How to Help Your Board Govern More Manage Less (Boardsource Governance Series) by Richard P. Chait
This resource was developed by the National Center for Nonprofit Boards, now called Boardsource. It outlines ten ways to help nonprofit boards maintain governance accountability and develop clear boundaries between responsibilities that should appropriately be held at the Board level versus the management level.
The Executive Director’s Guide to Thriving as a Nonprofit Leader, 2nd Edition by Mim Carlson and Margaret Donohoe
This guide serves as an extensive review of all of the major responsibilities that an Executive Director will face in her/his career. It is a very practical read for anyone who is just beginning to enter the nonprofit sector. Although the introduction claims it can be for any part of a nonprofit, it is written to an audience that is either currently or seeking this position. For anyone who is concerned with limited time, this book is a valuable resource for self-improvement as well as a resource to keep at hand.
Governance Committee (Boardsource Committee Series, 1.) by Sandra R. Hughes, Berit M. Lakey, Outi Flynn
All things must be properly fed and cared for in order to thrive and succeed…. A nonprofit board is no different. The governance committee ensures the constant health and effectiveness of the full board and the work it performs for the organization. It expands the traditional idea of a nominating committee, clarifying the variety of responsibilities a governance committee truly has. Governance Committee discusses this group’s challenging responsibility in overseeing the performance of the board and managing compliance to the organization’s mission. Discover how this committee can help all boards – new or seasoned – live up to their highest potential, keeping board members energized and engaged in maintaining value and control.
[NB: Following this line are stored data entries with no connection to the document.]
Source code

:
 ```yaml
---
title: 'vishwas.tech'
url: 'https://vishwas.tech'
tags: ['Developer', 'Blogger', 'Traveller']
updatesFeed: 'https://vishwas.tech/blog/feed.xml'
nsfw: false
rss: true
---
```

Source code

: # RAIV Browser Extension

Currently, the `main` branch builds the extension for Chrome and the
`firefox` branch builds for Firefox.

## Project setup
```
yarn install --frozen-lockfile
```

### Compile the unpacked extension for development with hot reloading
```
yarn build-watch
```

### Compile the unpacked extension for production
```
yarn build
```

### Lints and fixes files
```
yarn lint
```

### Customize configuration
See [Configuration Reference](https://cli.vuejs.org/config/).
Culture of Inquiry : Healthy Debate in the Boardroom by Nancy R. Axelrod
This book explains how to create a culture of inquiry within the boardroom – one marked by mutual respect and constructive debate that leads to sound and shared decision making. It details how to develop an environment where board members solicit, acknowledge and respectfully listen to different points of view; where they seek more information, question assumptions, and challenge conclusions so that they may advocate for solutions based on analysis; and where board members are able to voice their concerns before reaching a collective decision, which, once made, is supported by the entire board. It includes tools for creating an environment of trust, for cultivating teamwork, for stimulating dialogue, and for sharing information. Written by one of the preeminent experts in nonprofit governance, this guide shows how to engage and energize board members and make better decisions.
Leading the Association: Striking the Right Balance Between Staff and Volunteers by James J. Dunlop
Leadership in associations is a responsibility shared between staff and volunteers. The most effective associations are able to maximize the contributions of staff and volunteers by appropriately defining their relationship. This relationship is not a static one, nor is there a perfect formula for splitting the responsibility. There are, however, some important principles that point to an appropriate direction for your association. This study identifies these principles for the first time. It introduces objective measures of staff-driven and volunteer-driven associations, based on careful research. It explores the relationships between staff and volunteer leaders and examines how and why their roles differ from one association to another. Finally, it identifies specific strategies that leaders may employ to shift the base of influence within their association.